_WORK REQUEST_:
The output should be all entries, each matching the original exactly.

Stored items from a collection
★ ★ ★ ★ ★
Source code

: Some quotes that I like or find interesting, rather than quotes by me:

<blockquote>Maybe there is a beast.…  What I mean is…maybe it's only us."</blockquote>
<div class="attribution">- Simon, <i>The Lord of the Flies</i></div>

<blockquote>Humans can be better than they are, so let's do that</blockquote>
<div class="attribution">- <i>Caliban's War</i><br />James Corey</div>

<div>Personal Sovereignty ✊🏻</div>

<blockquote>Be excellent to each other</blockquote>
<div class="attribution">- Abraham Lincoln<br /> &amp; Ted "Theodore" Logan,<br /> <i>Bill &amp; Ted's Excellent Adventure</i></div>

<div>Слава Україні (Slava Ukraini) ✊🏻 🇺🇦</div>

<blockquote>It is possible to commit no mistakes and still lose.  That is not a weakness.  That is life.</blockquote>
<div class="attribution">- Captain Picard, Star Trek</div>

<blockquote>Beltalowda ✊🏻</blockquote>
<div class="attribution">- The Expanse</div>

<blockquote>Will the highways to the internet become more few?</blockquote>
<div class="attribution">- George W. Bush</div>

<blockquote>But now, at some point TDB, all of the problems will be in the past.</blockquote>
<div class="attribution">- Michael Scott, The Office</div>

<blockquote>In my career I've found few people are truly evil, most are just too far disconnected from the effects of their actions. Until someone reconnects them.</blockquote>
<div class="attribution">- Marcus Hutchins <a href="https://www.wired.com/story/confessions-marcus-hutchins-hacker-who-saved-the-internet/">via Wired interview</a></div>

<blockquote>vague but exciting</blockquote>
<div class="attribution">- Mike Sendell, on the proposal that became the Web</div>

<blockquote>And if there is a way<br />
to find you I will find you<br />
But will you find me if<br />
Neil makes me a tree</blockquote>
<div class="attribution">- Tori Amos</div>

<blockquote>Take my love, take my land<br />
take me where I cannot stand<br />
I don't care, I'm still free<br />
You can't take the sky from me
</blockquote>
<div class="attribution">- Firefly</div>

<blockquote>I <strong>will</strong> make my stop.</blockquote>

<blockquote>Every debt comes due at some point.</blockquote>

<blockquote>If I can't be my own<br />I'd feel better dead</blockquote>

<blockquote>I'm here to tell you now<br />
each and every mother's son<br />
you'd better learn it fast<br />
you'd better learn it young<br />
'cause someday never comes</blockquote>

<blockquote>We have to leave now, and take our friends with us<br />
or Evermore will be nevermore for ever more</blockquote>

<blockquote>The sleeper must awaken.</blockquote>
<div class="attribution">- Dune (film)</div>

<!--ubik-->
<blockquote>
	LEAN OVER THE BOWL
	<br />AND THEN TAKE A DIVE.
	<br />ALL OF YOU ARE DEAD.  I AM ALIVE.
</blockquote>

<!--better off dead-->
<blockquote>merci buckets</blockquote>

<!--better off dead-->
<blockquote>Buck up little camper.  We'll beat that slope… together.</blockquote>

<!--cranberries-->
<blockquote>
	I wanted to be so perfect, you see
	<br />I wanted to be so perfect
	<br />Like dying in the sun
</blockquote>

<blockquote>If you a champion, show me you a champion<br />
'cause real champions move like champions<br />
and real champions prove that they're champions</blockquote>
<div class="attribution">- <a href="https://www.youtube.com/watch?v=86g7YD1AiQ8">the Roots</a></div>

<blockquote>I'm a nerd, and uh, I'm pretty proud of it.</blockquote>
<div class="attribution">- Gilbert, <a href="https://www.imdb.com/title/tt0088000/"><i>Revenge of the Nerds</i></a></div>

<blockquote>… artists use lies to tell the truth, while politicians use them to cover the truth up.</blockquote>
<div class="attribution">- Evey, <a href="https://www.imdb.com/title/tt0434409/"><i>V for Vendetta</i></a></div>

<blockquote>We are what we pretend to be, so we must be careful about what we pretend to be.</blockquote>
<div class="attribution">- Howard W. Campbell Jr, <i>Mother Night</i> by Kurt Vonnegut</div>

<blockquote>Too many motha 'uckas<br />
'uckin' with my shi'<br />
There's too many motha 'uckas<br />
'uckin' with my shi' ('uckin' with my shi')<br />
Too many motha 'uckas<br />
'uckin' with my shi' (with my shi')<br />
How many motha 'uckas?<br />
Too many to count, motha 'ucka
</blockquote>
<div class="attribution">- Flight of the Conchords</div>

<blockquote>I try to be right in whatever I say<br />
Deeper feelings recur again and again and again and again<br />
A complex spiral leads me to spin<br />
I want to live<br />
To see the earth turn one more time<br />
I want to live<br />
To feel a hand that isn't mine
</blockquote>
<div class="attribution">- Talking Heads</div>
★ ★ ★ ★ ★
_OUTPUT FOR THIS EXERCISE_:
Source code

: Some quotes that I like or find interesting, rather than quotes by me:

<blockquote>Maybe there is a beast.…  What I mean is…maybe it's only us."</blockquote>
<div class="attribution">- Simon, <i>The Lord of the Flies</i></div>

<blockquote>Humans can be better than they are, so let's do that</blockquote>
<div class="attribution">- <i>Caliban's War</i><br />James Corey</div>

<div>Personal Sovereignty ✊🏻</div>

<blockquote>Be excellent to each other</blockquote>
<div class="attribution">- Abraham Lincoln<br /> &amp; Ted "Theodore" Logan,<br /> <i>Bill &amp; Ted's Excellent Adventure</i></div>

<div>Слава Україні (Slava Ukraini) ✊🏻 🇺🇦</div>

<blockquote>It is possible to commit no mistakes and still lose.  That is not a weakness.  That is life.</blockquote>
<div class="attribution">- Captain Picard, Star Trek</div>

<blockquote>Beltalowda ✊🏻</blockquote>
<div class="attribution">- The Expanse</div>

<blockquote>Will the highways to the internet become more few?</blockquote>
<div class="attribution">- George W. Bush</div>

<blockquote>But now, at some point TDB, all of the problems will be in the past.</blockquote>
<div class="attribution">- Michael Scott, The Office</div>

<blockquote>In my career I've found few people are truly evil, most are just too far disconnected from the effects of their actions. Until someone reconnects them.</blockquote>
<div class="attribution">- Marcus Hutchins <a href="https://www.wired.com/story/confessions-marcus-hutchins-hacker-who-saved-the-internet/">via Wired interview</a></div>

<blockquote>vague but exciting</blockquote>
<div class="attribution">- Mike Sendell, on the proposal that became the Web</div>

<blockquote>And if there is a way<br />
to find you I will find you<br />
But will you find me if<br />
Neil makes me a tree</blockquote>
<div class="attribution">- Tori Amos</div>

<blockquote>Take my love, take my land<br />
take me where I cannot stand<br />
I don't care, I'm still free<br />
You can't take the sky from me
</blockquote>
<div class="attribution">- Firefly</div>

<blockquote>I <strong>will</strong> make my stop.</blockquote>

<blockquote>Every debt comes due at some point.</blockquote>

<blockquote>If I can't be my own<br />I'd feel better dead</blockquote>

<blockquote>I'm here to tell you now<br />
each and every mother's son<br />
you'd better learn it fast<br />
you'd better learn it young<br />
'cause someday never comes</blockquote>

<blockquote>We have to leave now, and take our friends with us<br />
or Evermore will be nevermore for ever more</blockquote>

<blockquote>The sleeper must awaken.</blockquote>
<div class="attribution">- Dune (film)</div>

<!--ubik-->
<blockquote>
	LEAN OVER THE BOWL
	<br />AND THEN TAKE A DIVE.
	<br />ALL OF YOU ARE DEAD.  I AM ALIVE.
</blockquote>

<!--better off dead-->
<blockquote>merci buckets</blockquote>

<!--better off dead-->
<blockquote>Buck up little camper.  We'll beat that slope… together.</blockquote>

<!--cranberries-->
<blockquote>
	I wanted to be so perfect, you see
	<br />I wanted to be so perfect
	<br />Like dying in the sun
</blockquote>

<blockquote>If you a champion, show me you a champion<br />
'cause real champions move like champions<br />
and real champions prove that they're champions</blockquote>
<div class="attribution">- <a href="https://www.youtube.com/watch?v=86g7YD1AiQ8">the Roots</a></div>

<blockquote>I'm a nerd, and uh, I'm pretty proud of it.</blockquote>
<div class="attribution">- Gilbert, <a href="https://www.imdb.com/title/tt0088000/"><i>Revenge of the Nerds</i></a></div>

<blockquote>… artists use lies to tell the truth, while politicians use them to cover the truth up.</blockquote>
<div class="attribution">- Evey, <a href="https://www.imdb.com/title/tt0434409/"><i>V for Vendetta</i></a></div>

<blockquote>We are what we pretend to be, so we must be careful about what we pretend to be.</blockquote>
<div class="attribution">- Howard W. Campbell Jr, <i>Mother Night</i> by Kurt Vonnegut</div>

<blockquote>Too many motha 'uckas<br />
'uckin' with my shi'<br />
There's too many motha 'uckas<br />
'uckin' with my shi' ('uckin' with my shi')<br />
Too many motha 'uckas<br />
'uckin' with my shi' (with my shi')<br />
How many motha 'uckas?<br />
Too many to count, motha 'ucka
</blockquote>
<div class="attribution">- Flight of the Conchords</div>

<blockquote>I try to be right in whatever I say<br />
Deeper feelings recur again and again and again and again<br />
A complex spiral leads me to spin<br />
I want to live<br />
To see the earth turn one more time<br />
I want to live<br />
To feel a hand that isn't mine
</blockquote>
<div class="attribution">- Talking Heads</div>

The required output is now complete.